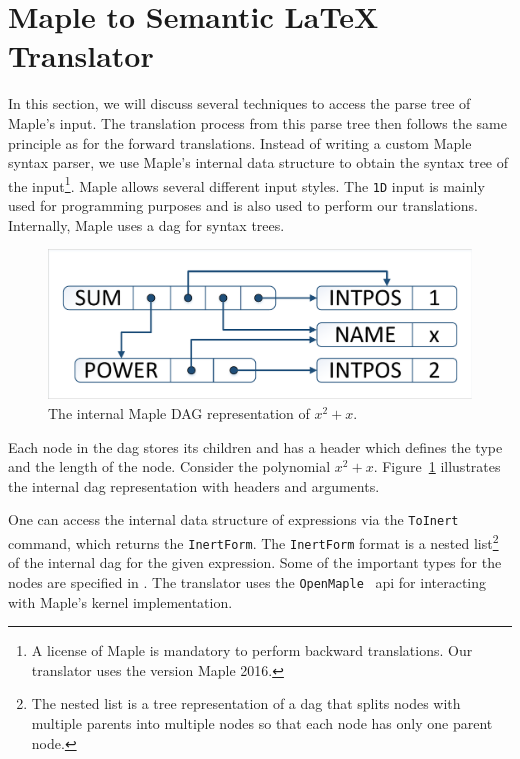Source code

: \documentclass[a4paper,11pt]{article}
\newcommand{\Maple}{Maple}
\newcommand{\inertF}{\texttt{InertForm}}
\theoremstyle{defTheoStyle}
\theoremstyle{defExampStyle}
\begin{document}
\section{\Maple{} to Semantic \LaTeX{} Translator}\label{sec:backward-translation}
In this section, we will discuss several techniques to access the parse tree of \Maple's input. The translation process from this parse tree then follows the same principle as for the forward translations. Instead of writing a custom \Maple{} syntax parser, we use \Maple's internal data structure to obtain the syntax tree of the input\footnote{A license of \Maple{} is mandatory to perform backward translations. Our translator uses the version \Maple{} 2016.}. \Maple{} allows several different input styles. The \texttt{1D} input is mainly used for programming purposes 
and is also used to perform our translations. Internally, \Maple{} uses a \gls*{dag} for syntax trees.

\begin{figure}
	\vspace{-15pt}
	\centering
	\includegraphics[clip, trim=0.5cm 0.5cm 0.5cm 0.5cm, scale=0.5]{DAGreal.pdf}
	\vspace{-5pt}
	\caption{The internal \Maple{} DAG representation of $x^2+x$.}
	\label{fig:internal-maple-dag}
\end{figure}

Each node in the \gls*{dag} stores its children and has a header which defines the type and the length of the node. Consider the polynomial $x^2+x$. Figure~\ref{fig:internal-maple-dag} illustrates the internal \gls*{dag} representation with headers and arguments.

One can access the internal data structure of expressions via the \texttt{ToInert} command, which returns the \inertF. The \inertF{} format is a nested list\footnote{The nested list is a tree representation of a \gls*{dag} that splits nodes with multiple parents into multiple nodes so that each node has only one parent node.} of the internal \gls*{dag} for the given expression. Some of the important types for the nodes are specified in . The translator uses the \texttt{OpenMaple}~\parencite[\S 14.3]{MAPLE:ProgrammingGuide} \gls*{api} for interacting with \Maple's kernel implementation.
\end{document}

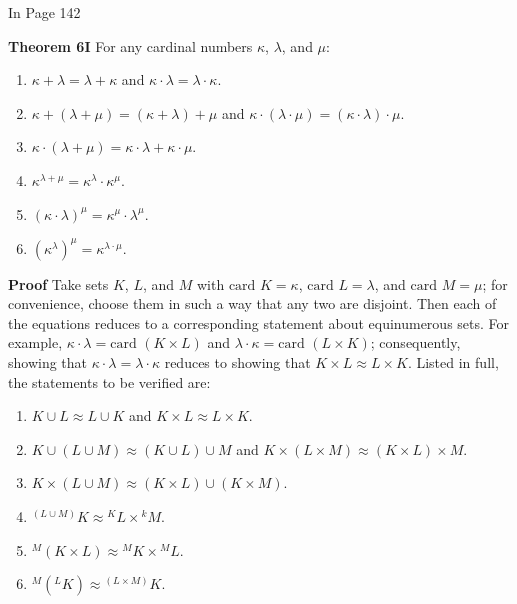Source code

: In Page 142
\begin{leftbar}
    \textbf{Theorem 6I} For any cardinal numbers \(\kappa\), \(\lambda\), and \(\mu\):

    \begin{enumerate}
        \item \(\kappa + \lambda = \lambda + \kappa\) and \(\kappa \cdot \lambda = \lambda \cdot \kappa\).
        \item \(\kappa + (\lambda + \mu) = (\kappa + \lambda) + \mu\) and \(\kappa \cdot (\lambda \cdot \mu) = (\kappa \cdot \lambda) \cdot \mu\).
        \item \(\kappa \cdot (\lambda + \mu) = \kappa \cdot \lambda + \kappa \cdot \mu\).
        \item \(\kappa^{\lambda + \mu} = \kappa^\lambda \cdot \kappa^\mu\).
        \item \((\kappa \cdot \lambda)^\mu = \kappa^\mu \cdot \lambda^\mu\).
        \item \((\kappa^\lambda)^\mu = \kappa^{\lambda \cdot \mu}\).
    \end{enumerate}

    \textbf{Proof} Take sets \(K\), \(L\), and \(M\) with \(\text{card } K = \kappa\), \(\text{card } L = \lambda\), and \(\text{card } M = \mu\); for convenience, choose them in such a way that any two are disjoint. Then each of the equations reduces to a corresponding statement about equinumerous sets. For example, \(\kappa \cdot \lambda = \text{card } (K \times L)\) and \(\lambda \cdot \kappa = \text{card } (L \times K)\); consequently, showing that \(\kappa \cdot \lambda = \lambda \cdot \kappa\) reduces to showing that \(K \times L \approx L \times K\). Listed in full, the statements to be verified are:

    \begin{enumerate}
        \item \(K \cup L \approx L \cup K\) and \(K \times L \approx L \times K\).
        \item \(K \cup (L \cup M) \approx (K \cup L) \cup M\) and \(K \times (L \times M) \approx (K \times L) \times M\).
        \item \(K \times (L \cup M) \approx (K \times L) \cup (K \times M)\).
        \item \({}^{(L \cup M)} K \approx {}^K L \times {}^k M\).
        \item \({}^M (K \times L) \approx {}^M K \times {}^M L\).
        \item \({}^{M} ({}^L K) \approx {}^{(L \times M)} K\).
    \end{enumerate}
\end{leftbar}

**WHAT TO DO**
Which lines in the records above contain the string "label"? Copy each one.

**EXERCISE RESPONSE**
\section{\Maple{} to Semantic \LaTeX{} Translator}\label{sec:backward-translation}
	\label{fig:internal-maple-dag}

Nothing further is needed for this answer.